A note for C programmers

bob · Post by **bob** » Sat Dec 07, 2013 6:15 pm

Rein Halbersma wrote:
mar wrote: To be honest, being 100% standard compiant will become black art,
existing very large code bases will have to be rewritten completely (which will cost time and money and introduce new bugs).
I'm not sure if this is of any good. We'll see.
I don't buy that. If you stay away from the dusty corners of the language (both in C and C++) you can and usually do write compliant code. That means don't get involved in tricky bit-twiddling (shifting through sign-bits, signed overflow), manual pointer stuff (null derefence, bounds violations) or cute expressions (incrementing and assigning in one go to the same variable like i = i++; ). Could you show me an example of UB that should not already have been rewritten on grounds of readability alone?

WHAT?

Get away from pointers? All the things C was DESIGNED to make easy to use?

Go use Java and leave C ALONE. It works quite well for those of us that know what we are doing. Many years ago OSHA started to demand chain brakes on chain saws, and blade brakes on mowers. To stop the kick-back injuries from chainsaws or the mower running over you when you pull it backward and trip.

Net result? MORE chainsaw injuries because people now feel that the chain brake makes it impossible for a kickback to occur. Had a co-worker a few years ago that came in with bandages all over his face. Now has a permanent scar from forehead to chin. Chain brake did not save him. Nor will a pseudo-race-detecting compiler save anyone either.

BTW I own both a Stihl chainsaw and have owned several mowers with blade brakes. Only advantage I saw on the blade brakes on mowers was that it increased profits for the manufacturer since they wear out quickly enough.

bob · Post by **bob** » Sat Dec 07, 2013 6:17 pm

Rein Halbersma wrote:
mar wrote:
Rein Halbersma wrote:I don't buy that. If you stay away from the dusty corners of the language (both in C and C++) you can and usually do write compliant code. That means don't get involved in tricky bit-twiddling (shifting through sign-bits, signed overflow), manual pointer stuff (null derefence, bounds violations) or cute expressions (incrementing and assigning in one go to the same variable like i = i++; ). Could you show me an example of UB that should not already have been rewritten on grounds of readability alone?
Of course, what about data races? pthreads vs C11.
Don't know about C11, but in C++11, concurrent data structures should use a boost::shared_mutex<uint64_t> to implement shared hash tables. This allows multiple readers and a single writer to safely (i.e. without UB) access a global hash table from multiple threads. In this C++ book on concurrency, such an example is worked out in detail.
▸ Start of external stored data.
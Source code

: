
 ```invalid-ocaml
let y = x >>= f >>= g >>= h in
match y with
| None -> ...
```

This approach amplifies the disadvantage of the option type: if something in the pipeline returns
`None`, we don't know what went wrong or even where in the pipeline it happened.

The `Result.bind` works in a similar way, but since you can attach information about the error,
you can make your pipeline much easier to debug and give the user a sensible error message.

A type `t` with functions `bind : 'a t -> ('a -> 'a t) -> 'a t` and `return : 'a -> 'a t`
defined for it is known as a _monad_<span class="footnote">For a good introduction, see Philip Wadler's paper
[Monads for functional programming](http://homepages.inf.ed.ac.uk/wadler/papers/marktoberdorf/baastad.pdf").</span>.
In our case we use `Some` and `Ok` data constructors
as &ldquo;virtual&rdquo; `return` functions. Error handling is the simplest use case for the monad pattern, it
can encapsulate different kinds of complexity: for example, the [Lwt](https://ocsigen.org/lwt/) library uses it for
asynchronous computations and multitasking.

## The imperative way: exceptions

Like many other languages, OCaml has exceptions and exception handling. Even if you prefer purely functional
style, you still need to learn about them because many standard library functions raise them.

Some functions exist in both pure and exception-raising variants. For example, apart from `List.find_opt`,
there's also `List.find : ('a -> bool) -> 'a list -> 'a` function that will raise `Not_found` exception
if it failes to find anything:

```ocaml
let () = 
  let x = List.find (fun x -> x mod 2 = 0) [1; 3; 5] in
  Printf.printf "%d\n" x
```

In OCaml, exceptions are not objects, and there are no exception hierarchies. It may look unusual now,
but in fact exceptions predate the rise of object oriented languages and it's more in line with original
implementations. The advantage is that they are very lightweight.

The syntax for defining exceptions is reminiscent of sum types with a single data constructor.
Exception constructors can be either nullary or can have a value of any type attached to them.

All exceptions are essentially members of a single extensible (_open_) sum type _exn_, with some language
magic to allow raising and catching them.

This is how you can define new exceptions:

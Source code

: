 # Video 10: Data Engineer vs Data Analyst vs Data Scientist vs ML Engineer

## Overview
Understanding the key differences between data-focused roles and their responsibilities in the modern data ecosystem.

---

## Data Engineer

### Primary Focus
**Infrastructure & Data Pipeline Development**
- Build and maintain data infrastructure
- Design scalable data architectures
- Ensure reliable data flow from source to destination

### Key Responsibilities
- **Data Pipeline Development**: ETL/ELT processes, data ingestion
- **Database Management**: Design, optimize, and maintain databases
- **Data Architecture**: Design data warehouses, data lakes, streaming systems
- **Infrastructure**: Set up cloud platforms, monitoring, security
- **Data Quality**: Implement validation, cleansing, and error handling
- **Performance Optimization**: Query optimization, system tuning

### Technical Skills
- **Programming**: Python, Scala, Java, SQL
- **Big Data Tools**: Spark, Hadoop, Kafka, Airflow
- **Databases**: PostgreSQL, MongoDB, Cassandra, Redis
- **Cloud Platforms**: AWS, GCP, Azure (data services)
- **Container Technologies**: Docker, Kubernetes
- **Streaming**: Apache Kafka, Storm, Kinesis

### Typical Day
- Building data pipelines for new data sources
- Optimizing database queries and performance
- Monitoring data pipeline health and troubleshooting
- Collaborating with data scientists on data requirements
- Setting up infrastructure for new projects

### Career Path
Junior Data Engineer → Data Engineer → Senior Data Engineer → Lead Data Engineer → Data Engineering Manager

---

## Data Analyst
And it will run as slow as a dog for the effort.

bob · Post by **bob** » Sat Dec 07, 2013 6:18 pm

mar wrote:
Rein Halbersma wrote:Don't know about C11, but in C++11, concurrent data structures should use a boost::shared_mutex<uint64_t> to implement shared hash tables. This allows multiple readers and a single writer to safely (i.e. without UB) access a global hash table from multiple threads. In this C++ book on concurrency, such an example is worked out in detail.
Now I'm a bit puzzled. I just looked at boost::shared_mutex implementation and it's a plain class, not a template. It uses pthreads or WinAPI on windows.
Ronald already said that you have no guarantee that threads will be able to see the same memory according to the standard.
This bothers me as I always thought that in multi-cpu environment, you are guaranteed that a process can run on exactly one CPU and threads are serviced by individual cores of that CPU.
Is there a standard way to collect results from individual threads? You will need shared memory for that. I have never worked with a multi-CPU machine before so I may be wrong.

Ronald was wrong. In fact, the C standard is quite specific about parts of memory layout. Such as a structure.

Rein Halbersma · Post by **Rein Halbersma** » Sat Dec 07, 2013 6:20 pm

bob wrote:
Rein Halbersma wrote:
mar wrote:
Rein Halbersma wrote:I don't buy that. If you stay away from the dusty corners of the language (both in C and C++) you can and usually do write compliant code. That means don't get involved in tricky bit-twiddling (shifting through sign-bits, signed overflow), manual pointer stuff (null derefence, bounds violations) or cute expressions (incrementing and assigning in one go to the same variable like i = i++; ). Could you show me an example of UB that should not already have been rewritten on grounds of readability alone?
Of course, what about data races? pthreads vs C11.
Don't know about C11, but in C++11, concurrent data structures should use a boost::shared_mutex<uint64_t> to implement shared hash tables. This allows multiple readers and a single writer to safely (i.e. without UB) access a global hash table from multiple threads. In this C++ book on concurrency, such an example is worked out in detail.
And it will run as slow as a dog for the effort.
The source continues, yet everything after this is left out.